1alpha,25(OH)2D3-induced DNA methylation suppresses the human CYP27B1 gene

• Published in: Molecular and cellular endocrinology Vol. 265-266; pp. 168 - 173
• Main Authors: Kim, Mi-Sun, Fujiki, Ryoji, Kitagawa, Hirochika, Kato, Shigeaki
• Format: Journal Article
• Language: English
• Published: Ireland 01.02.2007
• Subjects: 25-Hydroxyvitamin D3 1-alpha-Hydroxylase - genetics; Acetylation; Calcitriol - metabolism; DNA Methylation; Histones - metabolism; Humans; Kidney - metabolism; Receptors, Calcitriol - metabolism; Transcription Factors - metabolism
• ISSN: 0303-7207

CYP27B1 is a critical enzyme of Vitamin D biosynthesis that hydroxylates 25(OH)D(3) at the final step of the biosynthetic pathway.
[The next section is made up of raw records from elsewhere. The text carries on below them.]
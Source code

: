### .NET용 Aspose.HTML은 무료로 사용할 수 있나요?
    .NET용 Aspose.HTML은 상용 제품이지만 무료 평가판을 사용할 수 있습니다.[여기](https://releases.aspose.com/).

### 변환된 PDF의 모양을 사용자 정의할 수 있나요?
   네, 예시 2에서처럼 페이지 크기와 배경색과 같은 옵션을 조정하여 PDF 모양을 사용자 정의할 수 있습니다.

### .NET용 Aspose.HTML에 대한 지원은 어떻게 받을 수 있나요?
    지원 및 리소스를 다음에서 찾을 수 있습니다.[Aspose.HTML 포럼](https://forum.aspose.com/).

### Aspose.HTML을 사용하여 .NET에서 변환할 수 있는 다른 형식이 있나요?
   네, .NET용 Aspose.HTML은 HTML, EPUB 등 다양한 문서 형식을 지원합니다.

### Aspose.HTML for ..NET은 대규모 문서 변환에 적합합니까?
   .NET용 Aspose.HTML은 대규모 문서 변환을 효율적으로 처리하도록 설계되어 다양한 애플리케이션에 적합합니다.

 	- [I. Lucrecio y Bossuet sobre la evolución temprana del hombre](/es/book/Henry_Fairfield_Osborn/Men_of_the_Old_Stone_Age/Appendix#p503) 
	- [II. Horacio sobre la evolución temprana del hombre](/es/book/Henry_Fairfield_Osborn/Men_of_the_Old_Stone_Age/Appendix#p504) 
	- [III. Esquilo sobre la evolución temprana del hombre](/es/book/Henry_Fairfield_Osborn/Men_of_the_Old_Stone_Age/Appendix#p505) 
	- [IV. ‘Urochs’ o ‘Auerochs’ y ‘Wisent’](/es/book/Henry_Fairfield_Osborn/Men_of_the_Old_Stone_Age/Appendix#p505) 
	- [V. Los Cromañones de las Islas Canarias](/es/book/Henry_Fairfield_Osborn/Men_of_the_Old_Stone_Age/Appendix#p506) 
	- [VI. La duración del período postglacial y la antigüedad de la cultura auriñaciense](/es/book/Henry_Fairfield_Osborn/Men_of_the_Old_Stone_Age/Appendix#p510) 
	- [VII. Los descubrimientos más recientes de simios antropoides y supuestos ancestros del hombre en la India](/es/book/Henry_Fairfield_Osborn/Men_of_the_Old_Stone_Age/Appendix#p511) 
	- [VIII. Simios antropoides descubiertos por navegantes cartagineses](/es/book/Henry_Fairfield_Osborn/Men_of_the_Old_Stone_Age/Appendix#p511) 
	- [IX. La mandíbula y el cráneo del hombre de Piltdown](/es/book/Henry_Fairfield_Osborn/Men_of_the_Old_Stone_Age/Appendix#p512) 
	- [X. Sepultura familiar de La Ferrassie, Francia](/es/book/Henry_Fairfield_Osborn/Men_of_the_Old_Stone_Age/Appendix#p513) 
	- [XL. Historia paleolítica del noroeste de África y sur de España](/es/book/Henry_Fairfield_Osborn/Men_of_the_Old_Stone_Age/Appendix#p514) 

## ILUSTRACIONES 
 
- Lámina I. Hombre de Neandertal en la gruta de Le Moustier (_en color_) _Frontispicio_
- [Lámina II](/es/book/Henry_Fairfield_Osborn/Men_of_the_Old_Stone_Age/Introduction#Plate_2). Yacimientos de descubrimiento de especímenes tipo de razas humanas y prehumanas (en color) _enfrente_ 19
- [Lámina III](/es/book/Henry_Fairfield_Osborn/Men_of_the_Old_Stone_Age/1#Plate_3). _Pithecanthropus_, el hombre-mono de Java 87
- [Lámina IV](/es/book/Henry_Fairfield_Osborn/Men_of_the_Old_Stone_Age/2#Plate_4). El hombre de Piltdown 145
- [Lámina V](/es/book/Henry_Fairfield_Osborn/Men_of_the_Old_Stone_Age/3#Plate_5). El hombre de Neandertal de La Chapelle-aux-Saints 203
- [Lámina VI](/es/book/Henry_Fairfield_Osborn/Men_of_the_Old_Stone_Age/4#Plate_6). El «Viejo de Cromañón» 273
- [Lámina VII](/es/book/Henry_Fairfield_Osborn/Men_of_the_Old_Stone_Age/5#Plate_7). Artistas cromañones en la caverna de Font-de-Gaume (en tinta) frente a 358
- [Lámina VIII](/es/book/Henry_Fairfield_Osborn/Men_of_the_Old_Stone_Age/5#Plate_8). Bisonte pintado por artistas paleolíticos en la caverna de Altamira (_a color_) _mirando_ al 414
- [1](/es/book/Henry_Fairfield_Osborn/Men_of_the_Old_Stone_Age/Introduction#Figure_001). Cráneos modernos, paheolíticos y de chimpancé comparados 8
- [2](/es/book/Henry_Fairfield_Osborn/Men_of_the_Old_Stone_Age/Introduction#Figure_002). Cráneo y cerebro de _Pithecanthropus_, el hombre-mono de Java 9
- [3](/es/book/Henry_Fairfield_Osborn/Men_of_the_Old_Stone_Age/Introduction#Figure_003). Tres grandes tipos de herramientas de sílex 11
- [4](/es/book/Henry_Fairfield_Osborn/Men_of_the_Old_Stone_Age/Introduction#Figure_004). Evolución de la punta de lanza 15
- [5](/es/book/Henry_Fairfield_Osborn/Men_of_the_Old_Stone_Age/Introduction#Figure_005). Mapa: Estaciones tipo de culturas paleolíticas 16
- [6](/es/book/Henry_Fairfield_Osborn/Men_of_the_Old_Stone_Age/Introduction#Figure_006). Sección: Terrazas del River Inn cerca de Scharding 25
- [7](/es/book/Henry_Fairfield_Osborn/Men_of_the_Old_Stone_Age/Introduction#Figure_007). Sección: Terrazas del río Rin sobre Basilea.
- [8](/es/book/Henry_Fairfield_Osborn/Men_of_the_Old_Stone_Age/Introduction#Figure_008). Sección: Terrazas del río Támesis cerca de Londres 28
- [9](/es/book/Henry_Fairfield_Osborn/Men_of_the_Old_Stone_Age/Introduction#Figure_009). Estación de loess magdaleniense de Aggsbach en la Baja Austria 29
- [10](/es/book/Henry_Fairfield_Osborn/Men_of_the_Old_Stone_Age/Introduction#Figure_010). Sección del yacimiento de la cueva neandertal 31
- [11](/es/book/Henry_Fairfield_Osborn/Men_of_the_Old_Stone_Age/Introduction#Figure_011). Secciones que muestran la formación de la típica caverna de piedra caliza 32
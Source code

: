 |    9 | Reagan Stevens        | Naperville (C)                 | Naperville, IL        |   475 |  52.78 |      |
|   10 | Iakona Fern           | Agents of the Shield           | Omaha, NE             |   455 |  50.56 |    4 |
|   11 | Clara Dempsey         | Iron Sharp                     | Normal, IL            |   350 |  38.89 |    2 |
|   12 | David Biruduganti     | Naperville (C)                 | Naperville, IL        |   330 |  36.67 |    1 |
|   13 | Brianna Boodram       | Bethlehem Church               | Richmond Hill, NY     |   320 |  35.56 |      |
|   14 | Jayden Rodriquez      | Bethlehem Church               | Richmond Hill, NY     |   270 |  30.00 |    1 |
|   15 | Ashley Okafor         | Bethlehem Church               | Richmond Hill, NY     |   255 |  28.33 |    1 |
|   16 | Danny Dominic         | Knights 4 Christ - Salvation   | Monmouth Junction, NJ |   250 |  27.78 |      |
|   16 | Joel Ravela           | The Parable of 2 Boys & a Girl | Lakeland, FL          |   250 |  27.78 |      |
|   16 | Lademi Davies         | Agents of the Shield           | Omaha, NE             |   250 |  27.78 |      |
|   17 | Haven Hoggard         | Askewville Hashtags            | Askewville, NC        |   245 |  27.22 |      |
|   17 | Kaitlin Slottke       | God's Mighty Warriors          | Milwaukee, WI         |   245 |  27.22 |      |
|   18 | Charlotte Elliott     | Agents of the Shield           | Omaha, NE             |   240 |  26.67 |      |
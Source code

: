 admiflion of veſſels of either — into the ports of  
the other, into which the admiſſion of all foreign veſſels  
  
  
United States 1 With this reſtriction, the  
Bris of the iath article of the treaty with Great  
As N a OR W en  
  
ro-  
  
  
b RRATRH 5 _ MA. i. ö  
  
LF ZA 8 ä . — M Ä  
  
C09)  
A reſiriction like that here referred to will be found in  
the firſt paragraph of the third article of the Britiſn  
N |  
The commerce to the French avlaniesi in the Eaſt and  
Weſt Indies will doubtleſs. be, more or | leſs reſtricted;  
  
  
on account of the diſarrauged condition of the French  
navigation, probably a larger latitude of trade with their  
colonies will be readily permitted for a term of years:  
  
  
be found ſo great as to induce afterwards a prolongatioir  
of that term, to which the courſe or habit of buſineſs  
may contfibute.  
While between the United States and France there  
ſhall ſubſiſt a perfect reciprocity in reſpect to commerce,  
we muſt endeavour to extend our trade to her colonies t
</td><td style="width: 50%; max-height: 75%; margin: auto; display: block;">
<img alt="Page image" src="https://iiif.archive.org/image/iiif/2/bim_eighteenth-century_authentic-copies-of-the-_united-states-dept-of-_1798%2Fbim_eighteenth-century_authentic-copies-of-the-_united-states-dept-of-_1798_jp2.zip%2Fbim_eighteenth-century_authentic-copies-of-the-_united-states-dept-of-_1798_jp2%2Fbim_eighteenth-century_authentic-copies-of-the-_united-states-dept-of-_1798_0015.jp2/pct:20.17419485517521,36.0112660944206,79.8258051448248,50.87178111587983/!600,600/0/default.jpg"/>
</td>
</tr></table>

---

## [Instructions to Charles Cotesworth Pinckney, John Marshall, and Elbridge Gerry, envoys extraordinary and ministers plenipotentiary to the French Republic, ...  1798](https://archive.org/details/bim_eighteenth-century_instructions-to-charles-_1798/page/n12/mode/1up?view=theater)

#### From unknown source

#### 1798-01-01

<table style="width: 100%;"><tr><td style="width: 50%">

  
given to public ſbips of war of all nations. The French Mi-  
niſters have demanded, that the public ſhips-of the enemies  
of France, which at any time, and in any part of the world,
The CYP27B1 gene is expressed primarily in kidney and negatively controlled by Vitamin D receptor. We have characterized the negative vitamin D response element and its binding protein, a bHLH transcription factor. This factor directly binds to the 1alphanVDRE and activates transcription, but its transcriptional activity is suppressed by the ligand-activated Vitamin D receptor through recruitment of histone deacetylase. We have shown that histone deacetylation is a critical step for chromatin structure remodeling in suppression of the CYP27B1 gene. We have further demonstrated that, in addition to histone acetylation, this transrepression by VDR requires DNA methylation in the CYP27B1 gene promoter. Thus, transcriptional regulation of the CYP27B1 gene appears to be mediated by dual epigenetic modifications.